C’est assez rose. Bravo au camarade Carvalho pour son élection à Compiègne-Nord. La carte a une petite imprécision (le député MPF est figuré dans une couleur ad hoc), qu’il faut encore que je rectifie, rapport à la lutte de chaque instant contre les ordinateurs et le temps. Ce sera mieux demain, comme on dit.

On se demande si les omniprésents candidats de l’Alliance centriste et leur élu de l’Ille-et-Vilaine vont donner leurs 1,63 € annuels à l’association de financement du Centre pour la France (a.k.a la PME de François Bayrou) ou à celle de l’Union des radicaux, des centristes, des indépendants et des démocrates (a.k.a la start-up de Jean-Louis Borloo).

Hier soir, on a trinqué au bon débarras de Morano, Guéant, Charette, Alliot-Marie, Muselier, Rosso-Debord, et dans un autre genre de buses: de Royal et Lang. On a jamais su si on pouvait crier «dégage» à la mémoire de Maryse Joissains (réponse: si).  ComitéCentral était étrangement content («elle est beyond!») de la victoire de Marion Maréchal-Le Pen, car les extrèmes se rejoignent.

 (cliquer ici pour agrandir)

Cassoulet

June 11th, 2012

On s’achemine inéluctablement vers une vague radicale à l’Assemblée nationale.
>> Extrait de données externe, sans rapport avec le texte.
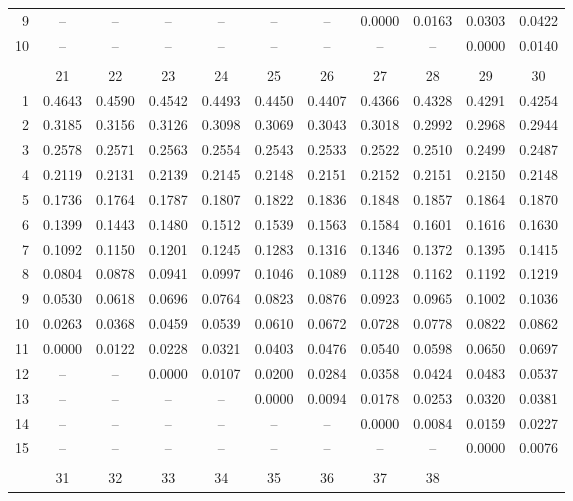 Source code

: \documentclass[draft]{article}
\begin{document}
\begin{table}
\begin{center}
\begin{tabular}{rcccccccccc}
 9&   -- &   -- &   -- &   -- &   -- &   -- &0.0000&0.0163&0.0303&0.0422\\
10&   -- &   -- &   -- &   -- &   -- &   -- &   -- &   -- &0.0000&0.0140\\
\\
  & \multicolumn{1}{c}{21} 
  & \multicolumn{1}{c}{22} 
  & \multicolumn{1}{c}{23} 
  & \multicolumn{1}{c}{24} 
  & \multicolumn{1}{c}{25} 
  & \multicolumn{1}{c}{26} 
  & \multicolumn{1}{c}{27} 
  & \multicolumn{1}{c}{28} 
  & \multicolumn{1}{c}{29} 
  & \multicolumn{1}{c}{30} \\ \cline{2-11}
 1&0.4643&0.4590&0.4542&0.4493&0.4450&0.4407&0.4366&0.4328&0.4291&0.4254\\
 2&0.3185&0.3156&0.3126&0.3098&0.3069&0.3043&0.3018&0.2992&0.2968&0.2944\\
 3&0.2578&0.2571&0.2563&0.2554&0.2543&0.2533&0.2522&0.2510&0.2499&0.2487\\
 4&0.2119&0.2131&0.2139&0.2145&0.2148&0.2151&0.2152&0.2151&0.2150&0.2148\\
 5&0.1736&0.1764&0.1787&0.1807&0.1822&0.1836&0.1848&0.1857&0.1864&0.1870\\
 6&0.1399&0.1443&0.1480&0.1512&0.1539&0.1563&0.1584&0.1601&0.1616&0.1630\\
 7&0.1092&0.1150&0.1201&0.1245&0.1283&0.1316&0.1346&0.1372&0.1395&0.1415\\
 8&0.0804&0.0878&0.0941&0.0997&0.1046&0.1089&0.1128&0.1162&0.1192&0.1219\\
 9&0.0530&0.0618&0.0696&0.0764&0.0823&0.0876&0.0923&0.0965&0.1002&0.1036\\
10&0.0263&0.0368&0.0459&0.0539&0.0610&0.0672&0.0728&0.0778&0.0822&0.0862\\
11&0.0000&0.0122&0.0228&0.0321&0.0403&0.0476&0.0540&0.0598&0.0650&0.0697\\
12&  --  &  --  &0.0000&0.0107&0.0200&0.0284&0.0358&0.0424&0.0483&0.0537\\
13&  --  &  --  &  --  &  --  &0.0000&0.0094&0.0178&0.0253&0.0320&0.0381\\
14&  --  &  --  &  --  &  --  &  --  &  --  &0.0000&0.0084&0.0159&0.0227\\
15&  --  &  --  &  --  &  --  &  --  &  --  &  --  &  --  &0.0000&0.0076\\
\\
  & \multicolumn{1}{c}{31} 
  & \multicolumn{1}{c}{32} 
  & \multicolumn{1}{c}{33} 
  & \multicolumn{1}{c}{34} 
  & \multicolumn{1}{c}{35} 
  & \multicolumn{1}{c}{36} 
  & \multicolumn{1}{c}{37} 
  & \multicolumn{1}{c}{38} 

\end{tabular}
\end{center}
\end{table}
\end{document}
Pour voir la différence entre de bons résultats de la droite au premier tour et de bons résultats de la gauche au premier tour, on se reportera aux résultats de 2007. (edit: correction de l’erreur sur Saint-Pierre-et-Miquelon, première d’une longue série de circonscriptions gagnées par les radicaux de gauche.)


(cliquer sur le lien)

Mon amie Vouli

May 13th, 2012

En Grèce, les législatives anticipées ont fait imploser le bipartisme traditionnel. La chambre se situe dans cette configuration impossible: pas de majorité (149 sièges) pour les deux grands partis traditionnels et pro-austérité, socialistes panhelléniques et Nouvelle Démocratie, mais pas de majorité non plus pour les anti-austérité puisque les communistes du KKE refusent d’aller au pouvoir avec SyRiZa, qui décline toute alliance avec les néo-nazis d’Aube Dorée.

Aux dernières nouvelles, il faut regarder jusqu’à quel point les socialistes dissidents de la Gauche démocratique (DIMAR), qui se sont fait un logo à la DieLinke, vont résister aux appels du pieds pour une grande coalition avec le PASOK et la ND.

A noter, outre le stupéfiant emblème rameaux de l’ONU + frise grecque swastikesque d’Aube dorée, les efforts avortés de rénovation graphique de Nouvelle Démocratie, et le logo bien lisse et proto-villiéroïde de leurs propres dissidents anti-austérité, les Grecs Indépendants.

Je l’ai écrit il y a cinq ans, je le redis avec plus d’alarme: je crois notre pays épuisé, recru de misère et de bouleversements subis. On a dit, depuis, «dépressif». J’ai été surpris en 2007 qu’il préfère Sarkozy a Bayrou, la surenchère de coups de mentons et l’agitation caporaliste. Encore une fois, il a cru trouver son bonheur dans la geste d’un seul, les miracles d’un guérisseur d’écrouelles, la chute de foudre impérial des décisions venues d’en haut.

A chaque étape de la régression sociale violente, de l’attaque concertée sur l’Etat (son mât de chapiteau), du recul des libertés républicaines, j’ai été surpris qu’il ne se soulève pas. Il a pourtant une longue histoire d’insurrections inattendues (c’est un peuple frondeur). L’explication la plus simple que j’y trouve, finalement, est que l’anémie est déjà trop avancée, que ces dernières «réformes» sont comme des gifles a un neurasthénique.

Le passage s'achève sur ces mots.